[Dataset entries Boundary: Start]

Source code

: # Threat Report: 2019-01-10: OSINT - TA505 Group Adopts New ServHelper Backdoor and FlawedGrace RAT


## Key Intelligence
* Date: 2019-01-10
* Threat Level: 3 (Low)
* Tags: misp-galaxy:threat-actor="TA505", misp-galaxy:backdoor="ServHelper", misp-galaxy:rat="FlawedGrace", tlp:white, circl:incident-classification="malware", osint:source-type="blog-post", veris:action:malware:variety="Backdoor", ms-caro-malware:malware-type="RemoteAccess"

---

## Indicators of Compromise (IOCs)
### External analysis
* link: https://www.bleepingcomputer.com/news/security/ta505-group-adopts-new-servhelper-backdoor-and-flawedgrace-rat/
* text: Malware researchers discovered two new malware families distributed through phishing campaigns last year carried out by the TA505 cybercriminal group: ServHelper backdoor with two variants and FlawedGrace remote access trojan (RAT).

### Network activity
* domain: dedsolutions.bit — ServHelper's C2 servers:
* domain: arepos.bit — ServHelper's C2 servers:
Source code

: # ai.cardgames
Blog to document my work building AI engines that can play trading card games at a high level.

[Dataset entries Boundary: End]

■ Work required:
All entries must be given again exactly.

■ Output below:
Source code

: # Threat Report: 2019-01-10: OSINT - TA505 Group Adopts New ServHelper Backdoor and FlawedGrace RAT


## Key Intelligence
* Date: 2019-01-10
* Threat Level: 3 (Low)
* Tags: misp-galaxy:threat-actor="TA505", misp-galaxy:backdoor="ServHelper", misp-galaxy:rat="FlawedGrace", tlp:white, circl:incident-classification="malware", osint:source-type="blog-post", veris:action:malware:variety="Backdoor", ms-caro-malware:malware-type="RemoteAccess"

---

## Indicators of Compromise (IOCs)
### External analysis
* link: https://www.bleepingcomputer.com/news/security/ta505-group-adopts-new-servhelper-backdoor-and-flawedgrace-rat/
* text: Malware researchers discovered two new malware families distributed through phishing campaigns last year carried out by the TA505 cybercriminal group: ServHelper backdoor with two variants and FlawedGrace remote access trojan (RAT).

### Network activity
* domain: dedsolutions.bit — ServHelper's C2 servers:
* domain: arepos.bit — ServHelper's C2 servers:
Source code

: # ai.cardgames
Blog to document my work building AI engines that can play trading card games at a high level.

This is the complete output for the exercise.